House Education and the Workforce Committee chairman John Kline (R–MN) and Representative Todd Rokita (R–IN) have introduced the Student Success Act (SSA)—a proposal to rewrite No Child Left Behind (NCLB).

While restoring excellence in education will require more than a fix to the bureaucratic NCLB, Kline’s proposal makes some improvements to existing statute. But as we wrote last week, conservatives in Congress should work to allow states to completely opt-out of NCLB while eliminating federal programs that are ineffective and duplicative, not just try to solve the multitude of problems that plague the massive NCLB.

For those keeping score at home, Kline’s Student Success Act is the third NCLB rewrite to be proposed in as many weeks.
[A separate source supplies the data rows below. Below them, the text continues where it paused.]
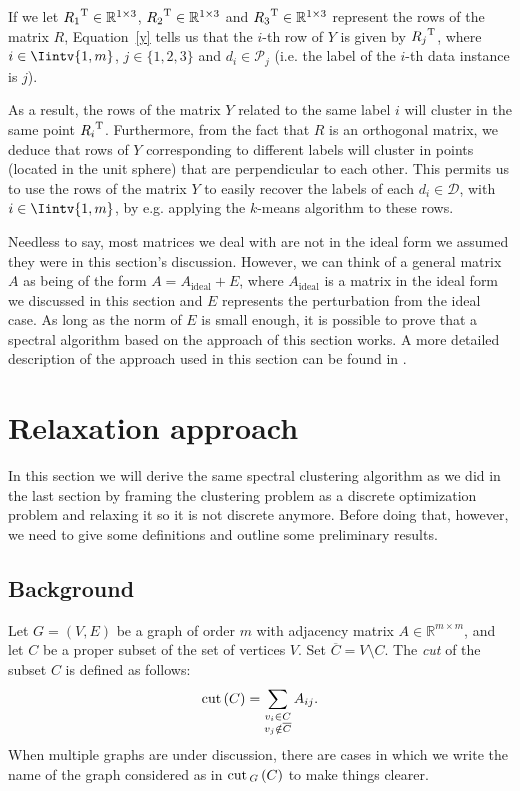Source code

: If we let ${R_1}^{\rm T} \in \mathbb{R}^{1 \times 3}$, ${R_2}^ {\rm T} \in \mathbb{R}^{1 \times 3}$ and ${R_3}^{\rm T} \in \mathbb{R}^{1 \times 3}$ represent the rows of the matrix $R$, Equation~\vref{y} tells us that the $i$-th row of $Y$ is given by ${R_j} ^{\rm T}$, where $i \in \Iintv{1,m}$, $j \in \{1, 2, 3 \}$ and $d_i \in \mathcal P_j$ (i.e. the label of the $i$-th data instance is $j$).

As a result, the rows of the matrix $Y$ related to the same label $i$ will cluster in the same point ${R_i}^{\rm T}$.
Furthermore, from the fact that $R$ is an orthogonal matrix, we deduce that rows of $Y$ corresponding to different labels will cluster in points (located in the unit sphere) that are perpendicular to each other. 
This permits us to use the rows of the matrix $Y$ to easily recover the labels of each $d_i \in \mathcal D$, with $i \in \Iintv{1,m}$, by e.g. applying the $k$-means algorithm to these rows.

Needless to say, most matrices we deal with are not in the ideal form we assumed they were in this section's discussion.
However, we can think of a general matrix $A$ as being of the form $A = A_{\text{ideal}} + E$, where $A_{\text{ideal}}$ is a matrix in the ideal form we discussed in this section and $E$ represents the perturbation from the ideal case.
As long as the norm of $E$ is small enough, it is possible to prove that a spectral algorithm based on the approach of this section works.
A more detailed description of the approach used in this section can be found in \cite{ng}.


\section{Relaxation approach}
In this section we will derive the same spectral clustering algorithm as we did in the last section by framing the clustering problem as a discrete optimization problem and relaxing it so it is not discrete anymore.
Before doing that, however, we need to give some definitions and outline some preliminary results.

\subsection{Background}

\begin{definition}
   Let $G = (V,E)$ be a graph of order $m$ with adjacency matrix $A \in \mathbb R^{m \times m}$, and let $C$ be a proper subset of the set of vertices $V$. 
   Set $\overline{C} = V \setminus C$.
   The \textit{cut} of the subset $C$ is defined as follows:
   \begin{equation}
      \operatorname{cut\,} (C) = \sum_{\substack{v_i \in C \\ v_j \notin \overline C }} A_{ij}.
   \end{equation}
   When multiple graphs are under discussion, there are cases in which we write the name of the graph considered as in $\operatorname{cut\,} _G \,(C)$ to make things clearer.
\end{definition}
Senator Lamar Alexander (R–TN) introduced the Every Child Ready for College or Career Act last week, and Senator Tom Harkin (D–IA) introduced his highly prescriptive 1,150-page rewrite of the law.

The SSA would eliminate Adequate Yearly Progress requirements in favor of allowing states to establish their own accountability systems. The proposal would also eliminate the highly qualified teacher mandate in current law and maintenance-of-effort regulations requiring states to spend money to secure federal funding.

It would also repeal the authorizations for 21st Century Community Learning Centers, Ready to Learn Television, Safe and Drug-Free Schools, Race to the Top, School Improvement Grants, i3 grants, and dozens of other programs that are outside of the purview of the federal government.

The proposal also prohibits the Secretary of Education from dictating standards and assessments—smart policy at a time when the Obama Administration has been heavily incentivizing states to adopt Common Core national standards and tests.

The SSA increases funding for Title I—the largest pot of NCLB funds—to $16.6 billion, but it incorporates other programs to give states more flexibility in directing federal education spending. Programs geared toward Native American and migrant children, English language learners, delinquent students, and rural populations would be housed under Title I.

Although the proposal takes some important steps forward to make federal regulations less onerous, it fails to fundamentally reduce intervention in education.

For example, the Student Success Act removes the highly qualified teacher provision mandating that any teacher of a core academic subject be state-certified and hold a bachelor’s degree. But it fails to recognize that local school districts are best equipped to make informed decisions about teacher effectiveness and instead offers prescriptive mandates for how school districts are to evaluate teachers.

The proposal mandates that school districts implement teacher evaluation systems based in part on student achievement data and that those outcomes be “a significant factor in determining a teacher’s evaluation.” While basing teacher evaluations on outcome measures such as student achievement is smart school-level policy, it’s certainly not something that should be mandated by the federal government.

Moreover, conservative reforms such as portability of Title I funding are absent from the Kline–Rokita rewrite. Allowing states to make their Title I dollars portable, following a child to any public or private school of choice, is a critical reform component.

The bottom line: While it makes some improvements to existing law, at over 500 pages, Kline’s proposal does not fundamentally reduce federal intervention into education, as the 13-page conservative alternative to NCLB, the A-PLUS Act, does. Those 13 pages are a bolder, better conservative approach to restoring authority to those closest to the student.